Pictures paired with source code
┄┄┄┄┄┄┄┄┄┄┄┄┄┄┄┄┄┄┄┄
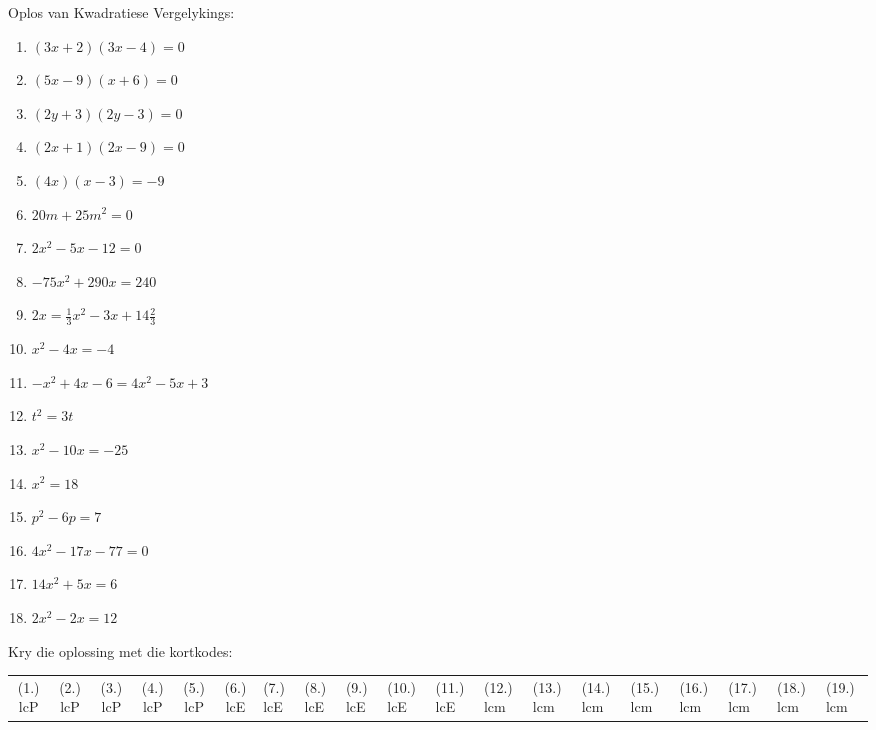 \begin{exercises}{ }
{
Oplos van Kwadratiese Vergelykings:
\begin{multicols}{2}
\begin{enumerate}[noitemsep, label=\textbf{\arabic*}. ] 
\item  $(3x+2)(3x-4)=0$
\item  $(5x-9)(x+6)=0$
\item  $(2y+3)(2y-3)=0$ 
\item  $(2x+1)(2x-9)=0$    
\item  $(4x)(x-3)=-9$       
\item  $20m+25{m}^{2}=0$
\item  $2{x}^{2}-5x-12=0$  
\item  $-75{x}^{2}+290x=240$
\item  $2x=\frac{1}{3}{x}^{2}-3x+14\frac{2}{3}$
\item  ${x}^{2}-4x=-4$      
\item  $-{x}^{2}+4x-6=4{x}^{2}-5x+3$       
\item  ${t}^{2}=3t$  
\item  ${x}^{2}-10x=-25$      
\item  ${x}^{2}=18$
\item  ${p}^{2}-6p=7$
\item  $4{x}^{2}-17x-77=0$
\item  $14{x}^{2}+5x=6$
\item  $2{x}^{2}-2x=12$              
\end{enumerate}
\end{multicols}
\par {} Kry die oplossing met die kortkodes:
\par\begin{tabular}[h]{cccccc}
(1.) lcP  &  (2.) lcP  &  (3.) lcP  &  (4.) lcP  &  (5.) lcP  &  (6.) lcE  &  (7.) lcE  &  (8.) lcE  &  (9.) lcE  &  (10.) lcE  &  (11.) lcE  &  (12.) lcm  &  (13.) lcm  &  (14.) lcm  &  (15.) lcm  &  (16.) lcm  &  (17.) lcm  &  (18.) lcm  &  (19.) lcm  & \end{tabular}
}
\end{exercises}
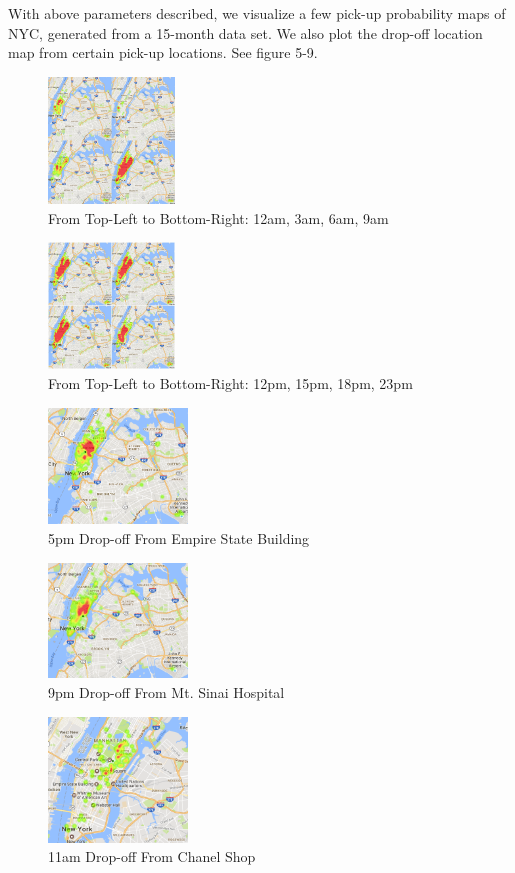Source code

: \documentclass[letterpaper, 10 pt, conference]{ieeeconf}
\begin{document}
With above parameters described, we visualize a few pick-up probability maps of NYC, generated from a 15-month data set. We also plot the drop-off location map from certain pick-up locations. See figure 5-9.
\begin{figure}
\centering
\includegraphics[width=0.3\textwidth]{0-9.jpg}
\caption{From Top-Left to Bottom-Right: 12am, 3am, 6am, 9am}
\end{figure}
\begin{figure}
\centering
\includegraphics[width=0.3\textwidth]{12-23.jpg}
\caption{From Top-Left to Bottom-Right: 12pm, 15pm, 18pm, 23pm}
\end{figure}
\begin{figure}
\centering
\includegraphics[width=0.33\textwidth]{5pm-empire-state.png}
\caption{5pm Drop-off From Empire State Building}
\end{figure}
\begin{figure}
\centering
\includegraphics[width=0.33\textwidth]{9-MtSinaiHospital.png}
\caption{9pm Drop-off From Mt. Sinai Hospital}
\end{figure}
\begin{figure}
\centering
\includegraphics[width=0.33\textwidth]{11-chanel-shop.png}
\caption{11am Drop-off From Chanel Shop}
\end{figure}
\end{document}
┄┄┄┄┄┄┄┄┄┄┄┄┄┄┄┄┄┄┄┄
→ **Task prompt**:
For the records above, output each one exactly and skip any image.

→ **Output for this exercise**:
 \begin{exercises}{ }
{
Oplos van Kwadratiese Vergelykings:
\begin{multicols}{2}
\begin{enumerate}[noitemsep, label=\textbf{\arabic*}. ] 
\item  $(3x+2)(3x-4)=0$
\item  $(5x-9)(x+6)=0$
\item  $(2y+3)(2y-3)=0$ 
\item  $(2x+1)(2x-9)=0$    
\item  $(4x)(x-3)=-9$       
\item  $20m+25{m}^{2}=0$
\item  $2{x}^{2}-5x-12=0$  
\item  $-75{x}^{2}+290x=240$
\item  $2x=\frac{1}{3}{x}^{2}-3x+14\frac{2}{3}$
\item  ${x}^{2}-4x=-4$      
\item  $-{x}^{2}+4x-6=4{x}^{2}-5x+3$       
\item  ${t}^{2}=3t$  
\item  ${x}^{2}-10x=-25$      
\item  ${x}^{2}=18$
\item  ${p}^{2}-6p=7$
\item  $4{x}^{2}-17x-77=0$
\item  $14{x}^{2}+5x=6$
\item  $2{x}^{2}-2x=12$              
\end{enumerate}
\end{multicols}
\par {} Kry die oplossing met die kortkodes:
\par\begin{tabular}[h]{cccccc}
(1.) lcP  &  (2.) lcP  &  (3.) lcP  &  (4.) lcP  &  (5.) lcP  &  (6.) lcE  &  (7.) lcE  &  (8.) lcE  &  (9.) lcE  &  (10.) lcE  &  (11.) lcE  &  (12.) lcm  &  (13.) lcm  &  (14.) lcm  &  (15.) lcm  &  (16.) lcm  &  (17.) lcm  &  (18.) lcm  &  (19.) lcm  & \end{tabular}
}
\end{exercises}
Source code

: \documentclass[letterpaper, 10 pt, conference]{ieeeconf}
\begin{document}
With above parameters described, we visualize a few pick-up probability maps of NYC, generated from a 15-month data set. We also plot the drop-off location map from certain pick-up locations. See figure 5-9.
\begin{figure}
\centering
\includegraphics[width=0.3\textwidth]{0-9.jpg}
\caption{From Top-Left to Bottom-Right: 12am, 3am, 6am, 9am}
\end{figure}
\begin{figure}
\centering
\includegraphics[width=0.3\textwidth]{12-23.jpg}
\caption{From Top-Left to Bottom-Right: 12pm, 15pm, 18pm, 23pm}
\end{figure}
\begin{figure}
\centering
\includegraphics[width=0.33\textwidth]{5pm-empire-state.png}
\caption{5pm Drop-off From Empire State Building}
\end{figure}
\begin{figure}
\centering
\includegraphics[width=0.33\textwidth]{9-MtSinaiHospital.png}
\caption{9pm Drop-off From Mt. Sinai Hospital}
\end{figure}
\begin{figure}
\centering
\includegraphics[width=0.33\textwidth]{11-chanel-shop.png}
\caption{11am Drop-off From Chanel Shop}
\end{figure}
\end{document}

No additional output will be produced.